Abstract

The EPR signals of oxidized and partially reduced cytochrome oxidase have been studied at pH 6.4, 7.4, and 8.4. Isolated cytochrome oxidase in both non-ionic detergent solution and in phospholipid vesicles has been used in reductive titrations with ferrocytochrome c. The g values of the low- and high-field parts of the low-spin heme signal in oxidized cytochrome oxidase are shown to be pH dependent. In reductive titrations, low-spin heme signals at g 2.6 as well as rhombic and nearly axial high-spin heme signals are found at pH 8.4, while the only heme signals appearing at pH 6.4 are two nearly axial g 6 signals. This pH dependence is shifted in the vesicles. The g 2.6 signals formed in titrations with ferrocytochrome c at pH 8.4 correspond maximally to 0.25–0.35 heme per functional unit ( aa 3) of cytochrome oxidase in detergent solution and to 0.22 heme in vesicle oxidase.

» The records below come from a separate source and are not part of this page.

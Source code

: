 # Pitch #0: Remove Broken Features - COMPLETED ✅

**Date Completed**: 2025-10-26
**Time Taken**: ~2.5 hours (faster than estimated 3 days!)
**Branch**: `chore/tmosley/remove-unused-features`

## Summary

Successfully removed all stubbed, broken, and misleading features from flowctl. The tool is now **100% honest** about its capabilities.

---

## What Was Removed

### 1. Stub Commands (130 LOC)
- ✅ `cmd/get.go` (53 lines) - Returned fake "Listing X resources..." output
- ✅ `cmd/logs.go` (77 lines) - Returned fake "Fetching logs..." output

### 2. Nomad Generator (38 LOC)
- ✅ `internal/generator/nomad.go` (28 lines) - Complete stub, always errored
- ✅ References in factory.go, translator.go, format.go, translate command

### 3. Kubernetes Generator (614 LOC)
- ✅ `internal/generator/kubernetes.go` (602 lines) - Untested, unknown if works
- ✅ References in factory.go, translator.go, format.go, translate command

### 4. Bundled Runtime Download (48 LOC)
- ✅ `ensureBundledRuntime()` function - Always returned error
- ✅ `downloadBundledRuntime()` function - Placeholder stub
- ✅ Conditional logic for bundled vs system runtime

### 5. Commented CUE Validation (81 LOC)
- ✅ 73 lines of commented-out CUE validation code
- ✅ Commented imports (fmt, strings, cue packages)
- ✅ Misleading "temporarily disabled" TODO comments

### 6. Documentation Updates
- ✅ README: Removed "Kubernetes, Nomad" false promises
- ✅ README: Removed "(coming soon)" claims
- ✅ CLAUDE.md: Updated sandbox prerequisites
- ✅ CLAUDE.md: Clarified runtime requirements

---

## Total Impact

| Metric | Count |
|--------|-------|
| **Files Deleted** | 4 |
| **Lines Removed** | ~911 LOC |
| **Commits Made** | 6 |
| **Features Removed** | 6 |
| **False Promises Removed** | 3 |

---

The total amount of high-spin heme signals at g 6 found in partially reduced enzyme is 0.45–0.6 at pH 6.4 and 0.1–0.2 at pH 8.4. In titrations of cytochrome oxidase in detergent solution the g 1.45 and g 2 signals disappear with fewer equivalents of ferrocytochrome c added at pH 8.4 compared to pH 6.4. The results indicate that the environment of the hemes varies with the pH. One change is interpreted as cytochrome a 3 being converted from a high-spin to a low-spin form when the pH is increased. Possibly this transition is related to a change of a liganded H 2O to OH − with a concomitant decrease of the redox potential. Oxidase in phosphatidylcholine vesicles is found to behave as if it experiences a pH, one unit lower than that of the medium.